Manager or Monster?
The most common challenges we see are companies promoting top-performing employees into management and then leaving them to their own devices.
Unfortunately, when they become managers, they lack support from the business to transform them into truly inspiring leaders. Instead, they fall back on antiquated management styles that sow disengagement among the people they manage. These old styles of management are directly opposed to what I believe it means to lead, and were the driving force behind me writing Lead Like a Human.
So, what does human-centric leadership look like? It’s an authentic, honest, and vulnerable style that treats each individual as a person. It establishes open communication between managers and employees due to a shared sense of trust. What I’ve found throughout my own career is that this relationship between manager and employee has profound impacts on the overall business. Good managers can help lead your employees to bringing their best selves to their work, but bad managers will leave your people passionless and hamstring your entire business.
In order to illustrate the damage the powerful hold a manager has on your organization and its people, I’d like to share with you two stories about two different jobs I’ve had during my career. While I held these jobs back to back, they were led by two completely different managers with their own approaches to leadership. The first job, while at first seemed great, ended up being a nightmare and it was entirely due to my manager who represented an old management style.
There was just nothing to do! Each day, I’d come in at 9:00 a.m. and do about ninety minutes of work. After that, I’d find ways to waste time until I could clock out. My job felt completely meaningless, and what’s worse my manager didn’t seem to care that I was bored. The only thing she did care about was how many hours were on my timesheet at the end of the week. If I showed up to the office five minutes before her, I’d be praised all day for my dedication to my position. If I walked in a couple of minutes late, however, I was chastised for my poor performance.
During my time working with her, I discovered that she was completely out of touch with who I was and what I needed to thrive. In her mind, she thought I was lucky to have the job I had. These kinds of managers think their employees work solely for them, and they should do it with a smile. Unfortunately, this creates passionless teams who drag themselves into work every day to do the bare minimum. These kinds of dead-end jobs aren’t only torture for your people—they’re hampering your business’s overall productivity
A Human-Centric Approach
After about a year (or, as my manager saw it, 2,080 working hours), I realized that I needed a new job. After submitting my resume to countless open positions, I was offered a sales job at SpinWeb, a web-development company. While I had never done sales, I was immediately attracted to the culture of the company and the team. They all seemed to be working incredibly hard and yet were still very, very happy at their jobs. From day one, I realized this was a direct result of the leadership of the CEO at SpinWeb—Michael Reynolds.

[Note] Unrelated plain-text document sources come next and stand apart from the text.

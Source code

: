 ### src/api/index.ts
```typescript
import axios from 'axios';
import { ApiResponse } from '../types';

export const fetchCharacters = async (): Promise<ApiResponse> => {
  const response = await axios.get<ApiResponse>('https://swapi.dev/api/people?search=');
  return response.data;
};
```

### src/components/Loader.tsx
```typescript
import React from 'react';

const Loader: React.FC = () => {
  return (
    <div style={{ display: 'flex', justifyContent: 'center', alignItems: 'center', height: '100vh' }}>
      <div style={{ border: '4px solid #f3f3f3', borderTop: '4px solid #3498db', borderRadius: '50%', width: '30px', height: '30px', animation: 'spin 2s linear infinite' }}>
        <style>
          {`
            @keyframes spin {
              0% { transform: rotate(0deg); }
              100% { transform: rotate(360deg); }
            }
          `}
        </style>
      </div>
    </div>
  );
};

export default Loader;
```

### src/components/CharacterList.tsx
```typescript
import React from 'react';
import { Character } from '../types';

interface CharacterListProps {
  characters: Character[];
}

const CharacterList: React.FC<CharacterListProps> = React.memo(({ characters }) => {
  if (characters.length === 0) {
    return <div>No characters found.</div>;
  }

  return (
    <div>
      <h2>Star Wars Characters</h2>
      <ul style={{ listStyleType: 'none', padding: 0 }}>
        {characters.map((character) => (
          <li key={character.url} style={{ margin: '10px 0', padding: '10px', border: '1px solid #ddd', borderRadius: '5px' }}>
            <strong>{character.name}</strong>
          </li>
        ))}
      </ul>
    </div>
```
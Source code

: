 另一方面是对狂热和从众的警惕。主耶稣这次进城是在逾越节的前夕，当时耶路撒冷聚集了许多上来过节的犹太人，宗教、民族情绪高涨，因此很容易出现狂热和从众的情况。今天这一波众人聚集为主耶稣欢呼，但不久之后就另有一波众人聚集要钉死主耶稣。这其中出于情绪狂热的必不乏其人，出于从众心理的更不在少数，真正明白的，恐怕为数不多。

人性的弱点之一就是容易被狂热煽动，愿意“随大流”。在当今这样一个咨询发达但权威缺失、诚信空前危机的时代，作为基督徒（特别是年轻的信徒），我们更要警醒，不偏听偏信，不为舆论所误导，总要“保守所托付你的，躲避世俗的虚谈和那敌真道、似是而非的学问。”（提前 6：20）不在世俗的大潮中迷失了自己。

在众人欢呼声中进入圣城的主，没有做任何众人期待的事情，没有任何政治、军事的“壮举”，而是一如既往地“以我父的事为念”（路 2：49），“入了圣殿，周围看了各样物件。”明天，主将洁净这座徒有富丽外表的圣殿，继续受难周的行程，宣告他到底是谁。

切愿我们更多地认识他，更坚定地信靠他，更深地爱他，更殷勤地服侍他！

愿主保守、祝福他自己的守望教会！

On my first day, Michael pulled me aside and told me something that has become essential to my own style of leadership. In the corner of this small office, he said to me, “I don’t care when you work; I don’t care how you work; I don’t even care where you work. What I’m curious about is, if you really set your mind to unlocking this business, what are you capable of doing?” I’d never had a manager speak so honestly to me. I could feel he was being his authentic self, and, in his behavior, I found the permission to let down my own walls. So, I put my whole self in.
At SpinWeb, I was doing twice (if not three times) the work I did in my previous position. But in no way did I feel overworked or burned out. If anything, I felt the opposite—impassioned and invigorated. Michael let me know that my contributions mattered to the overall business and that I had a personal stake in the success of the company. Eventually, I’d leave SpinWeb, but his lessons would stay with me. It’s thanks to his leadership that I am where I am today.
What Michael did, and what I strive to do, is to take a human-centric approach to leadership. My experience with him, and with countless others, shaped my own approach to leadership. In Lead Like a Human, I’ve taken those lessons learned and put them down on paper in the hopes that you will develop your own style that considers the humanity of your employees. Good leaders create good culture and good culture promises great results—both for your people and your organization.